Ne lezzetli şeylerdi onlar yahu.. Tatlı meselesini hala anlamadım. Onca insana o dondurmalı ırmık helvası ya da künefeyi sıcak servis etmeyi nasıl başardılar, pes.
Ben ciddi ciddi kamera şakası yapıldığından şüpheleniyorum.
Gelelim gecenin diğer olaylarına.
Kendisini Profesör Doktor olarak tanıtan Atilla Karaalp’ın buram buram haset kokan sunumu başlıbaşına skandaldı.
Tümüyle doğal, ottan, meyveden, hayvandan üretilmiş güzelim Shiffa’lı ilaçları bir kötüledi ki sormayın. Neymiş efendim tıpta kullanılan ilaçlar bilmem kaç yıllık deneyler ve araştırmalardan sonra piyasaya veriliyormuş da, güvenliymiş de.
Kardeşim, biz hastalanmak için yıllarca senin ilaçlarının Faz 1 Faz 2, ha babam güven kazanmasını mı bekliycez? Hastalanırsak aktarlar, sosyologlar, sosyal bilgiler 1. sınıftan terk ot uzmanları her yerdeler, bazıları tıp bile okumuş. Otumu alırım, doğal doğal şifayı kaparım, di mi ama?
Yok yok, Ati’ninki tamamen çekememezlik, kendisi paraya kıyıp diğer bitki uzmanı herbalist fitoterapistler gibi reklam vermiyor, pahalı otları kampanyada bir tekliğe satamıyor diye demediğini bırakmadı. Hayır, adamlar doğal şarlatan, bi köşede şarlatıverseler ne olur ki?
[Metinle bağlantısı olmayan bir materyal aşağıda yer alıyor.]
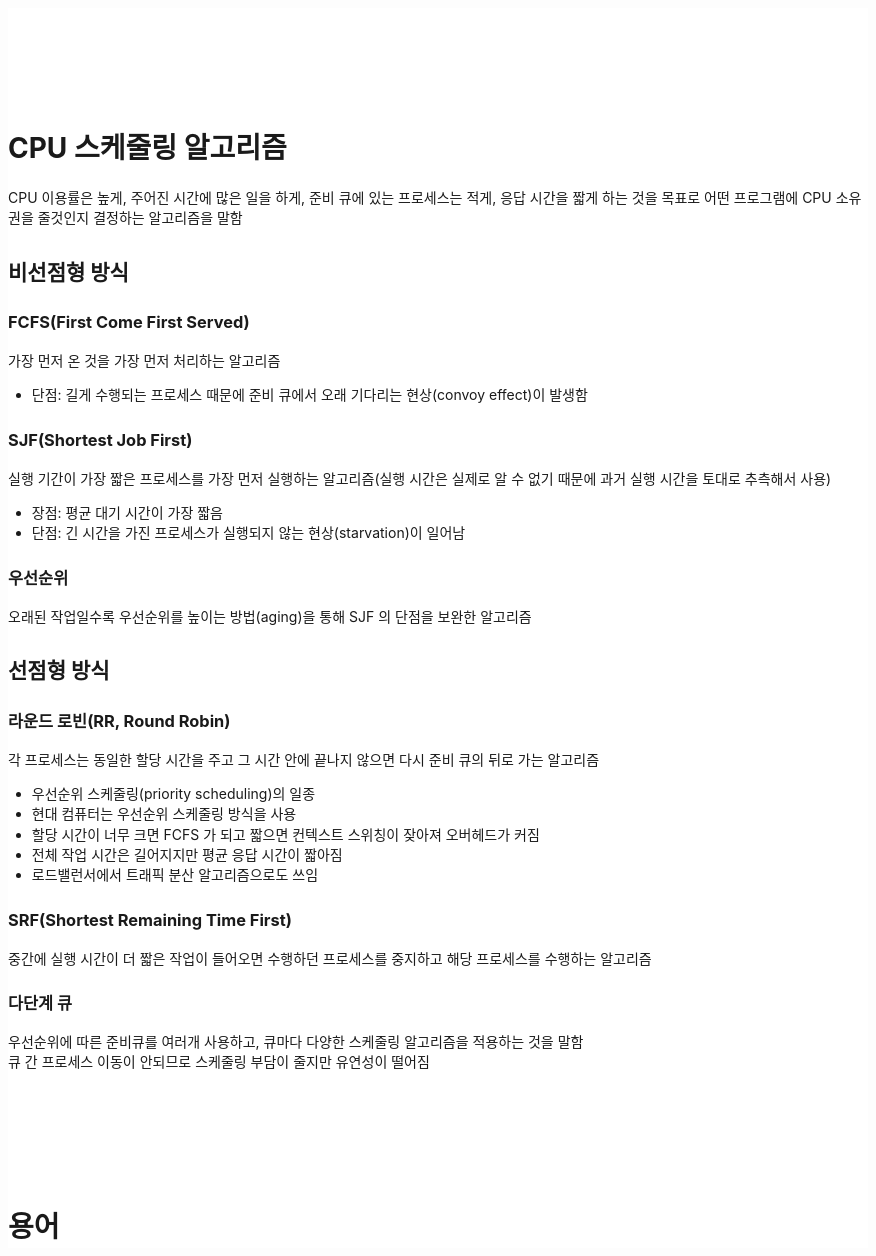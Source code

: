 <br/><br/><br/><br/>

# CPU 스케줄링 알고리즘

CPU 이용률은 높게, 주어진 시간에 많은 일을 하게, 준비 큐에 있는 프로세스는 적게, 응답 시간을 짧게 하는 것을 목표로 어떤 프로그램에 CPU 소유권을 줄것인지 결정하는 알고리즘을 말함

## 비선점형 방식

### FCFS(First Come First Served)

가장 먼저 온 것을 가장 먼저 처리하는 알고리즘

- 단점: 길게 수행되는 프로세스 때문에 준비 큐에서 오래 기다리는 현상(convoy effect)이 발생함

### SJF(Shortest Job First)

실행 기간이 가장 짧은 프로세스를 가장 먼저 실행하는 알고리즘(실행 시간은 실제로 알 수 없기 때문에 과거 실행 시간을 토대로 추측해서 사용)

- 장점: 평균 대기 시간이 가장 짧음
- 단점: 긴 시간을 가진 프로세스가 실행되지 않는 현상(starvation)이 일어남

### 우선순위

오래된 작업일수록 우선순위를 높이는 방법(aging)을 통해 SJF 의 단점을 보완한 알고리즘

## 선점형 방식

### 라운드 로빈(RR, Round Robin)

각 프로세스는 동일한 할당 시간을 주고 그 시간 안에 끝나지 않으면 다시 준비 큐의 뒤로 가는 알고리즘

- 우선순위 스케줄링(priority scheduling)의 일종
- 현대 컴퓨터는 우선순위 스케줄링 방식을 사용
- 할당 시간이 너무 크면 FCFS 가 되고 짧으면 컨텍스트 스위칭이 잦아져 오버헤드가 커짐
- 전체 작업 시간은 길어지지만 평균 응답 시간이 짧아짐
- 로드밸런서에서 트래픽 분산 알고리즘으로도 쓰임

### SRF(Shortest Remaining Time First)

중간에 실행 시간이 더 짧은 작업이 들어오면 수행하던 프로세스를 중지하고 해당 프로세스를 수행하는 알고리즘

### 다단계 큐

우선순위에 따른 준비큐를 여러개 사용하고, 큐마다 다양한 스케줄링 알고리즘을 적용하는 것을 말함<br/>
큐 간 프로세스 이동이 안되므로 스케줄링 부담이 줄지만 유연성이 떨어짐

<br/><br/><br/><br/>

# 용어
Yalnız sunumda gözden kaçmayan öyle bir şey vardı ki Mahir’deki değişime tümüyle açıklık getirdi. Son günlerde şeker pembesi gömlekler, Çingene pembesi kulaklı telefonlar, pembe fularlarla bir moda ikonu haline gelen Mahir’deki bu gelişmelerin, sürekli gittiği masaj salonunda kullanılan “ayı yağı”nın kerameti olduğunu anlayınca, Fey abi ve 4B abi gibi bazı ağabeylerimiz yemeği çaktırmadan erken terk edipgeceden aktarların kapısında kuyruğa girdiler…
Yalnız Tevfik Bilgen abimiz’e hayran kaldım. Prof. Dr. Ati’ye öyle sorular sordu ki, Ati yanıt verirken boncuk boncuk ter döktü. Ama ne sorular…
Bitkilerin nereye sürüleceğinden tutun, kimlerin kullanıp nerelerinin ne hale geleceğine kadar ayrıntılı, yalnızlığa nasıl derman olacağına kadar sofistike bir sürü soru…
Tevfik abinin alçakgönüllülüğü de cabası. Geceboyu “bu soruları ben yazmadım, birileri peçeteye çiziktirip altına adımı yazmış” dese de kim inanır? Kadir? Yök valla, Kadir Bardakçı bile inanamadı davudi sesiyle mekanda çığırtkanlık yapıp masalar arası iletişimi sağlarken.
Kitap meselesine gelince. Neden bu işe kalkıştık hiç anlamadım.
Yok efendim, bizi etkileyen kitaplardan seçip getirecekmişiz de, yok başkaları da yararlanacakmış da. Nasıl etkileyecekmiş ki Allahın saman kağıtlı kitabı? Ağaçtan yapılmıyor mu? Hani bitkisel ürünler etkisizdi?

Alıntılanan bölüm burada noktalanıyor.